As long as there is no definite source of natural gas supply, no final investment decision can be reached on the Nabucco pipeline project, said the chief executive of Hungary's energy company MOL Nyrt. (MOL.BU) Friday.

"For the time being, there is no obvious source of gas and there is also much uncertainty about the volume of the necessary investments. As such we can't even begin to discuss the project's returns," MOL's Chief Executive Jozsef Molnar said, when asked at a press conference about MOL's perception of Nabucco's future.

MOL, through its gas distribution arm FGSZ Zrt., is the Hungarian member of the consortium developing the Nabucco project, a pipeline planned to bring gas from the Caspian to the European Union and ease the region's dependence on Russia's imports.

However, Nabucco is competing with a similar project called South East Europe Pipeline, designed by BP PLC (BP), and with two other pipeline plans that aim at carrying the Caspian gas to Italy. The Trans Adriatic Pipeline, or TAP, is sponsored by Statoil ASA (STO, STL.OS), and the Norwegian energy giant that also has a 25.5% stake in the Shah Deniz consortium, which is looking at taking hydrocarbons from Shah Deniz II, a field in the Azerbaijani area of the Caspian basin.

The other competitor is the Interconnector Turkey-Greece-Italy, or ITGI, which is being developed by Italy's utility Edison SpA (EDN.MI) and Greece's gas company DEPA.
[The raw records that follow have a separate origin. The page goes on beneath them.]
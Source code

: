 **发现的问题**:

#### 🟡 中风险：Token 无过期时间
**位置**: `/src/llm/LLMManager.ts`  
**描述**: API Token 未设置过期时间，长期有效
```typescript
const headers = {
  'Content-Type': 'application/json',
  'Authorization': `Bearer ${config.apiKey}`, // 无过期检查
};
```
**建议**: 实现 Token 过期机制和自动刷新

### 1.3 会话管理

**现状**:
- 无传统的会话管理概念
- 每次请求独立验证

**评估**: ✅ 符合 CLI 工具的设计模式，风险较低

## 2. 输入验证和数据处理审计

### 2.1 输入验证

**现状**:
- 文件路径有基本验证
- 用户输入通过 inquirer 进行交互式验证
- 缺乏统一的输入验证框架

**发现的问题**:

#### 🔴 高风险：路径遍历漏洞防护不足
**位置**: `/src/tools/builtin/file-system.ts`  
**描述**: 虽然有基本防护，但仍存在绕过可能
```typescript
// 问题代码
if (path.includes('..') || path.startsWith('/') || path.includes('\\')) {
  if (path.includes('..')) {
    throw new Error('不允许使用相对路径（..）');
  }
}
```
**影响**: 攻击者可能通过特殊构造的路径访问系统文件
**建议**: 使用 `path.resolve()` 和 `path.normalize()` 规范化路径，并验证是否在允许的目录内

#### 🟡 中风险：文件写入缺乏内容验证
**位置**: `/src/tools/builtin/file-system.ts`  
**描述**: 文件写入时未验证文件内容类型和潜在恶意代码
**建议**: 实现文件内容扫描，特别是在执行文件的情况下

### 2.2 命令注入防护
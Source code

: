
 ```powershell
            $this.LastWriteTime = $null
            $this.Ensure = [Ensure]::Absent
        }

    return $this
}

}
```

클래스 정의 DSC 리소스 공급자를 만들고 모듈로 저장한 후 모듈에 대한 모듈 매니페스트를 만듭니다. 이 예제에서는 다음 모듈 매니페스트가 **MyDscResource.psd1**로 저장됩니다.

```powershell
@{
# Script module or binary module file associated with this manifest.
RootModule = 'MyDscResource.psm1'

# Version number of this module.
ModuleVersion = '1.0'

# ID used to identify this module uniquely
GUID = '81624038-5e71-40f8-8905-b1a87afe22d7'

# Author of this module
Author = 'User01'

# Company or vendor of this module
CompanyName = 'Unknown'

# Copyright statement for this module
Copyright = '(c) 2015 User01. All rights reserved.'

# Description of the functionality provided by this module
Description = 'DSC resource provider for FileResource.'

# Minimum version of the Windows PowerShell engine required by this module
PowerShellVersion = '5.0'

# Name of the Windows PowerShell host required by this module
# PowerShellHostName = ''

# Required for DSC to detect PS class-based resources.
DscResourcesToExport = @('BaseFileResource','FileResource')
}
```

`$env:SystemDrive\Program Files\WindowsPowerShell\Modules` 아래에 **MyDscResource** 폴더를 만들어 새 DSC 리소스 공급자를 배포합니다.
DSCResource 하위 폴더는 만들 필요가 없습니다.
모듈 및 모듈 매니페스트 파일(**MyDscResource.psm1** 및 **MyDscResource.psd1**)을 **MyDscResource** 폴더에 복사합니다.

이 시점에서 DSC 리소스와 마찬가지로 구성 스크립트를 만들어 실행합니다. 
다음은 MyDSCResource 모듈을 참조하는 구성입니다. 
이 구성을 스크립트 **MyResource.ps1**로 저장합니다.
Late last week, Christian Dolezal, a spokesman for the Nabucco consortium, claimed the consortium was in the process of calculating several scenarios "including different sizes in terms of capacity and length of the pipeline [but] no final decisions have been made, yet."

The initial six members of the Nabucco consortium include German utility RWE AG (RWE.XE), Austria's OMV AG (OMV.VI) and MOL, each of which holds approximately 16.7%. The original project was a 3,900 kilometer-long pipeline running from the eastern Turkish border with Georgia all the way to Austria, with a capacity of 31 billion cubic meters.

Nabucco, which has been strongly supported by the EU's executive body, has hit hurdles recently since the project's large planned capacity means that it would need to get additional gas when compared with the amount expected to be available in the region for Europe this decade.

MOL is the second Nabucco shareholder to voice concerns over the project, after German utility RWE AG's (RWE.XE) Chief Executive Juergen Grossmann said recently that his company could scrap its plans for Nabucco.

"Almost 10 years ago when we entered Nabucco and it was a promising a project," Molnar said. "Its primary purpose was to deliver natural gas from Iran to the European market," he said.

However, political concerns regarding Iran meant that Nabucco started looking for alternatives and is now trying to reach an agreement in Azerbaijan with the consortium developing the Shah Deniz II field, its only concrete potential natural gas source.